Neues Verfahren zur Mitteilung von Bankgeschäften mit Auslandsberührung

Die spanische Notenbank (“Banco de España”) hat ein neues Verfahren zur Mitteilung von Geldtransaktionen mit Auslandsberührung eingeführt. Dieses Verfahren betrifft lediglich in Spanien ansässige natürlich oder juristische Personen.

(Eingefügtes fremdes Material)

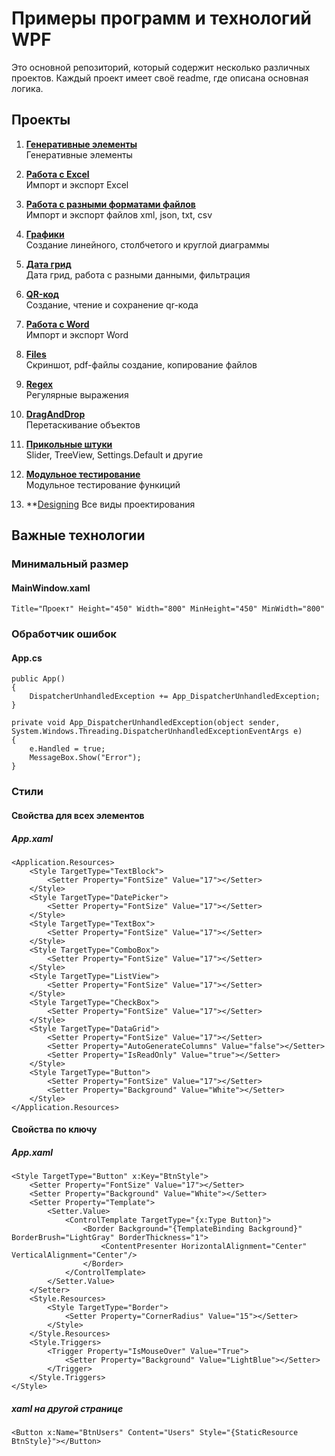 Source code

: # Примеры программ и технологий WPF
Это основной репозиторий, который содержит несколько различных проектов. Каждый проект имеет своё readme, где описана основная логика.

## Проекты

1. **[Генеративные элементы](Programs/ProgramGeneration/readme.md)**  
   Генеративные элементы

2. **[Работа с Excel](Programs/ProgramExcel/readme.md)**  
   Импорт и экспорт Excel

3. **[Работа с разными форматами файлов](Programs/ProgramFormat/readme.md)**  
   Импорт и экспорт файлов xml, json, txt, csv

4. **[Графики](Programs/ProgramCharts/readme.md)**  
   Создание линейного, столбчетого и круглой диаграммы

5. **[Дата грид](Programs/ProgramDataGrid/readme.md)**  
   Дата грид, работа с разными данными, фильтрация

6. **[QR-код](Programs/ProgramQrCode/readme.md)**  
   Создание, чтение и сохранение qr-кода

7. **[Работа с Word](Programs/ProgramWord/readme.md)**  
   Импорт и экспорт Word

8. **[Files](Programs/ProgramFiles/readme.md)**  
   Скриншот, pdf-файлы создание, копирование файлов

9. **[Regex](Programs/ProgramRegex/readme.md)**  
   Регулярные выражения

10. **[DragAndDrop](Programs/ProgramDragAndDrop/readme.md)**  
   Перетаскивание объектов

11. **[Прикольные штуки](Programs/ProgramPrikol/readme.md)**  
   Slider, TreeView, Settings.Default и другие

12. **[Модульное тестирование](Programs/ProgramUnitTest/readme.md)**  
   Модульное тестирование функиций

13. **[Designing](designing.md)
   Все виды проектирования

## Важные технологии

### Минимальный размер
#### MainWindow.xaml
```
Title="Проект" Height="450" Width="800" MinHeight="450" MinWidth="800"
```

### Обработчик ошибок
#### App.cs
```
public App()
{
    DispatcherUnhandledException += App_DispatcherUnhandledException;
}

private void App_DispatcherUnhandledException(object sender, System.Windows.Threading.DispatcherUnhandledExceptionEventArgs e)
{
    e.Handled = true;
    MessageBox.Show("Error");
}
```

### Стили
#### Свойства для всех элементов
##### App.xaml
```
<Application.Resources>
    <Style TargetType="TextBlock">
        <Setter Property="FontSize" Value="17"></Setter>
    </Style>
    <Style TargetType="DatePicker">
        <Setter Property="FontSize" Value="17"></Setter>
    </Style>
    <Style TargetType="TextBox">
        <Setter Property="FontSize" Value="17"></Setter>
    </Style>
    <Style TargetType="ComboBox">
        <Setter Property="FontSize" Value="17"></Setter>
    </Style>
    <Style TargetType="ListView">
        <Setter Property="FontSize" Value="17"></Setter>
    </Style>
    <Style TargetType="CheckBox">
        <Setter Property="FontSize" Value="17"></Setter>
    </Style>
    <Style TargetType="DataGrid">
        <Setter Property="FontSize" Value="17"></Setter>
        <Setter Property="AutoGenerateColumns" Value="false"></Setter>
        <Setter Property="IsReadOnly" Value="true"></Setter>
    </Style>
    <Style TargetType="Button">
        <Setter Property="FontSize" Value="17"></Setter>
        <Setter Property="Background" Value="White"></Setter>
    </Style>
</Application.Resources>
```

#### Свойства по ключу
##### App.xaml
```
<Style TargetType="Button" x:Key="BtnStyle">
    <Setter Property="FontSize" Value="17"></Setter>
    <Setter Property="Background" Value="White"></Setter>
    <Setter Property="Template">
        <Setter.Value>
            <ControlTemplate TargetType="{x:Type Button}">
                <Border Background="{TemplateBinding Background}" BorderBrush="LightGray" BorderThickness="1">
                    <ContentPresenter HorizontalAlignment="Center" VerticalAlignment="Center"/>
                </Border>
            </ControlTemplate>
        </Setter.Value>
    </Setter>
    <Style.Resources>
        <Style TargetType="Border">
            <Setter Property="CornerRadius" Value="15"></Setter>
        </Style>
    </Style.Resources>
    <Style.Triggers>
        <Trigger Property="IsMouseOver" Value="True">
            <Setter Property="Background" Value="LightBlue"></Setter>
        </Trigger>
    </Style.Triggers>
</Style>
```

##### xaml на другой странице
```
<Button x:Name="BtnUsers" Content="Users" Style="{StaticResource BtnStyle}"></Button>
```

Mit Inkrafttreten zum 1. Januar 2013 des Rundschreibens 4/2012 vom 25. April wurden die bisher bestehenden unterschiedlichen Formulare bzw. Verfahren im Zusammenhang mit ausländischen Transaktionen (z.B. Formular DD1: “Eröffnung von Konten im Ausland“, Formular DD2: “Geschäfte mit Konten im Ausland“, Formular PE1: „seitens nicht ansässiger Personen erhaltene Darlehen“, etc.) in einem einzigen Verfahren zusammengeführt. Dies ist auf jeden Fall eine Vereinfachung. 

Fazit: Hierdurch werden nun alle in Spanien ansässigen, natürlichen und juristischen Personen zur Erklärung bezüglich folgender Umstände verpflichtet:

- Geschäfte (Transaktionen, Operationen), die auf eigene Rechnung mit nicht in Spanien ansässigen Personen vorgenommen werden;
- Aktiva oder Passiva, die sich im Ausland befinden.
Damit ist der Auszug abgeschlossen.